=== What you have to do ===
Lines that contain the string "Azure" are the ones to list; copy all of them from the records.

=== Study material ===
※ ※ ※

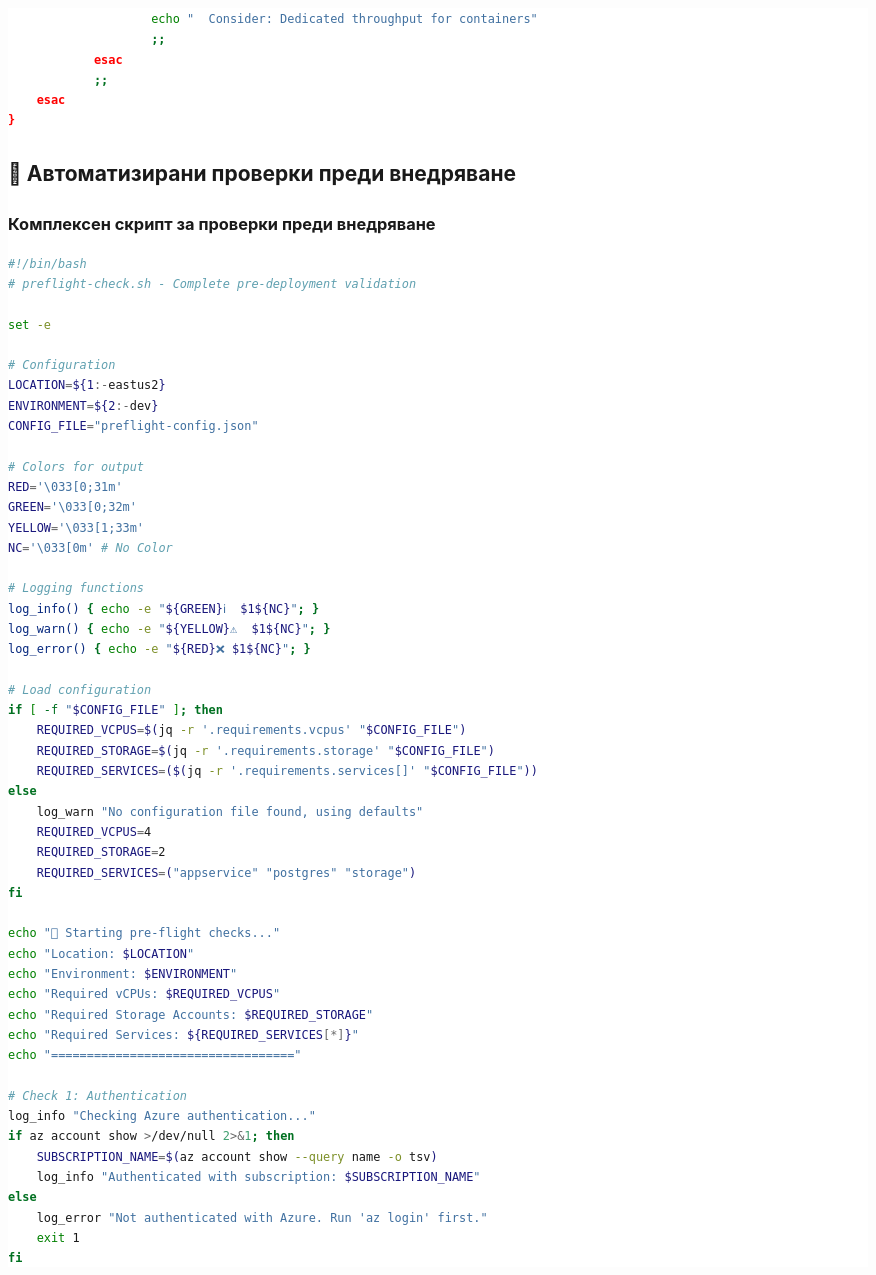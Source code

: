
 ```bash
                    echo "  Consider: Dedicated throughput for containers"
                    ;;
            esac
            ;;
    esac
}
```


## 🚀 Автоматизирани проверки преди внедряване

### Комплексен скрипт за проверки преди внедряване
```bash
#!/bin/bash
# preflight-check.sh - Complete pre-deployment validation

set -e

# Configuration
LOCATION=${1:-eastus2}
ENVIRONMENT=${2:-dev}
CONFIG_FILE="preflight-config.json"

# Colors for output
RED='\033[0;31m'
GREEN='\033[0;32m'
YELLOW='\033[1;33m'
NC='\033[0m' # No Color

# Logging functions
log_info() { echo -e "${GREEN}ℹ️  $1${NC}"; }
log_warn() { echo -e "${YELLOW}⚠️  $1${NC}"; }
log_error() { echo -e "${RED}❌ $1${NC}"; }

# Load configuration
if [ -f "$CONFIG_FILE" ]; then
    REQUIRED_VCPUS=$(jq -r '.requirements.vcpus' "$CONFIG_FILE")
    REQUIRED_STORAGE=$(jq -r '.requirements.storage' "$CONFIG_FILE")
    REQUIRED_SERVICES=($(jq -r '.requirements.services[]' "$CONFIG_FILE"))
else
    log_warn "No configuration file found, using defaults"
    REQUIRED_VCPUS=4
    REQUIRED_STORAGE=2
    REQUIRED_SERVICES=("appservice" "postgres" "storage")
fi

echo "🚀 Starting pre-flight checks..."
echo "Location: $LOCATION"
echo "Environment: $ENVIRONMENT"
echo "Required vCPUs: $REQUIRED_VCPUS"
echo "Required Storage Accounts: $REQUIRED_STORAGE"
echo "Required Services: ${REQUIRED_SERVICES[*]}"
echo "=================================="

# Check 1: Authentication
log_info "Checking Azure authentication..."
if az account show >/dev/null 2>&1; then
    SUBSCRIPTION_NAME=$(az account show --query name -o tsv)
    log_info "Authenticated with subscription: $SUBSCRIPTION_NAME"
else
    log_error "Not authenticated with Azure. Run 'az login' first."
    exit 1
fi
```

※ ※ ※

=== Task solution ===
log_info "Checking Azure authentication..."
    log_error "Not authenticated with Azure. Run 'az login' first."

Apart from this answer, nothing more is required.